▶ What the exercise asks: Where the word "generale" appears in a line of the entries below, count that line and give the total alone.

== Dataset extract

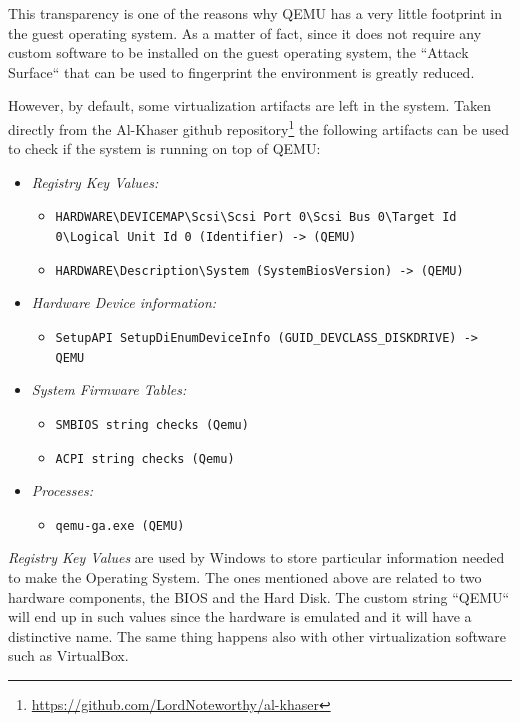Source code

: This transparency is one of the reasons why QEMU has a very little footprint in the guest operating system. As a matter of fact, since it does not require any custom software to be installed on the guest operating system, the ``Attack Surface`` that can be used to fingerprint the environment is greatly reduced. 

However, by default, some virtualization artifacts are left in the system. Taken directly from the Al-Khaser github repository\footnote{\url{https://github.com/LordNoteworthy/al-khaser}} the following artifacts can be used to check if the system is running on top of QEMU:

\begin{itemize}
    \item \textit{Registry Key Values:}
    \begin{itemize}
        \item \lstinline{HARDWARE\DEVICEMAP\Scsi\Scsi Port 0\Scsi Bus 0\Target Id 0\Logical Unit Id 0 (Identifier) -> (QEMU)}
    \item \lstinline{HARDWARE\Description\System (SystemBiosVersion) -> (QEMU)} 
    \end{itemize}
    
    \item \textit{Hardware Device information:}
    \begin{itemize}
        \item \lstinline{SetupAPI SetupDiEnumDeviceInfo (GUID_DEVCLASS_DISKDRIVE) -> QEMU} 
    \end{itemize}
    
    \item \textit{System Firmware Tables:}
    \begin{itemize}
        \item \lstinline{SMBIOS string checks (Qemu)}
        \item \lstinline{ACPI string checks (Qemu)}
    \end{itemize}
    
    \item \textit{Processes:}
    \begin{itemize}
        \item \lstinline{qemu-ga.exe (QEMU)}
    \end{itemize}
\end{itemize}

\textit{Registry Key Values} are used by Windows to store particular information needed to make the Operating System. The ones mentioned above are related to two hardware components, the BIOS and the Hard Disk. The custom string ``QEMU`` will end up in such values since the hardware is emulated and it will have a distinctive name. The same thing happens also with other virtualization software such as VirtualBox.

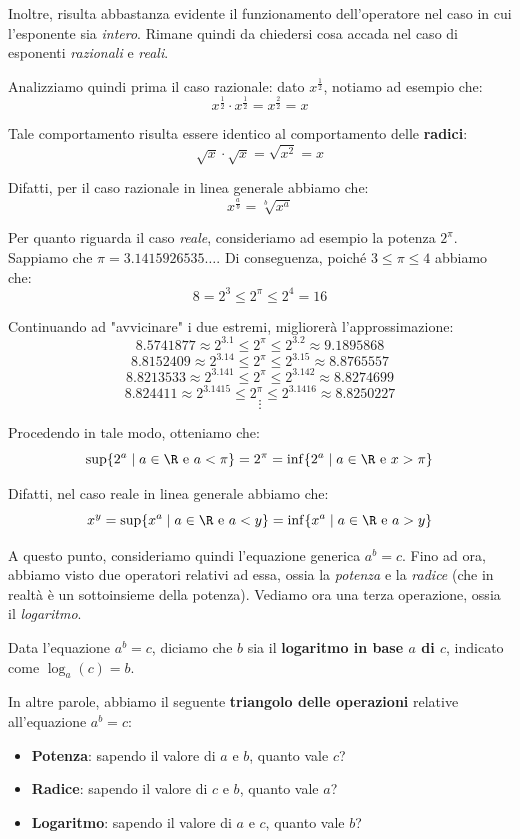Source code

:\documentclass[a4paper, 12pt]{report}
\begin{document}
    Inoltre, risulta abbastanza evidente il funzionamento dell'operatore nel caso in cui l'esponente sia \textit{intero}. Rimane quindi da chiedersi cosa accada nel caso di esponenti \textit{razionali} e \textit{reali}.
    
    Analizziamo quindi prima il caso razionale: dato $x^\frac{1}{2}$, notiamo ad esempio che:
    \[x^{\frac{1}{2}} \cdot x^{\frac{1}{2}} = x^{\frac{2}{2}} = x\]

    Tale comportamento risulta essere identico al comportamento delle \textbf{radici}:
    \[\sqrt{x} \cdot \sqrt{x} = \sqrt{x^2} = x\]

    Difatti, per il caso razionale in linea generale abbiamo che:
    \[x^{\frac{a}{b}} = \sqrt[b]{x^a}\]

    Per quanto riguarda il caso \textit{reale}, consideriamo ad esempio la potenza $2^\pi$. Sappiamo che $\pi = 3.1415926535\ldots$. Di conseguenza, poiché $3 \leq \pi \leq 4$ abbiamo che:
    \[8 = 2^3 \leq 2^\pi \leq 2^4 = 16\]

    Continuando ad "avvicinare" i due estremi, migliorerà l'approssimazione:
    \[8.5741877 \approx 2^{3.1} \leq 2^\pi \leq 2^{3.2} \approx 9.1895868 \]
    \[8.8152409 \approx 2^{3.14} \leq 2^\pi \leq 2^{3.15} \approx 8.8765557 \]
    \[8.8213533 \approx 2^{3.141} \leq 2^\pi \leq 2^{3.142} \approx 8.8274699 \]
    \[8.824411 \approx 2^{3.1415} \leq 2^\pi \leq 2^{3.1416} \approx 8.8250227 \]
    \[\vdots\]

    Procedendo in tale modo, otteniamo che:
    \[\sup\{2^a \mid a \in \R \text{ e } a < \pi\} = 2^\pi = \inf\{2^a \mid a \in \R \text{ e } x > \pi\}\]

    Difatti, nel caso reale in linea generale abbiamo che:
    \[x^y = \sup\{x^a \mid a \in \R \text{ e } a < y\} = \inf\{x^a \mid a \in \R \text{ e } a > y\}\]

    A questo punto, consideriamo quindi l'equazione generica $a^b = c$. Fino ad ora, abbiamo visto due operatori relativi ad essa, ossia la \textit{potenza} e la \textit{radice} (che in realtà è un sottoinsieme della potenza). Vediamo ora una terza operazione, ossia il \textit{logaritmo}.

    Data l'equazione $a^b = c$, diciamo che $b$ sia il \textbf{logaritmo in base $a$ di $c$}, indicato come $\log_a(c) = b$.

    In altre parole, abbiamo il seguente \textbf{triangolo delle operazioni} relative all'equazione $a^b = c$:
    \begin{itemize}
        \item \textbf{Potenza}: sapendo il valore di $a$ e $b$, quanto vale $c$? 
        \item \textbf{Radice}: sapendo il valore di $c$ e $b$, quanto vale $a$?
        \item \textbf{Logaritmo}: sapendo il valore di $a$ e $c$, quanto vale $b$? 
    \end{itemize}
    
\end{document}

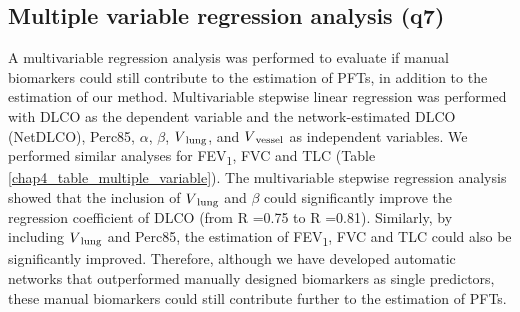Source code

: \subsection{Multiple variable regression analysis (q7)}
A multivariable regression analysis was performed to evaluate if manual biomarkers could still contribute to the estimation of PFTs, in addition to the estimation of our method. Multivariable stepwise linear regression was performed with DLCO as the dependent variable and the network-estimated DLCO (NetDLCO), Perc85, $\alpha$, $\beta$, $V\textsubscript{lung}$, and $V\textsubscript{vessel}$ as independent variables. We performed similar analyses for FEV\textsubscript{1}, FVC and TLC (Table \ref{chap4_table_multiple_variable}). The multivariable stepwise regression analysis showed that the inclusion of $V\textsubscript{lung}$ and $\beta$ could significantly improve the regression coefficient of DLCO (from R =0.75 to R =0.81). Similarly, by including $V\textsubscript{lung}$ and Perc85, the estimation of FEV\textsubscript{1}, FVC and TLC could also be significantly improved. Therefore, although we have developed automatic networks that outperformed manually designed biomarkers as single predictors, these manual biomarkers could still contribute further to the estimation of PFTs.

====

▶ Response area: 2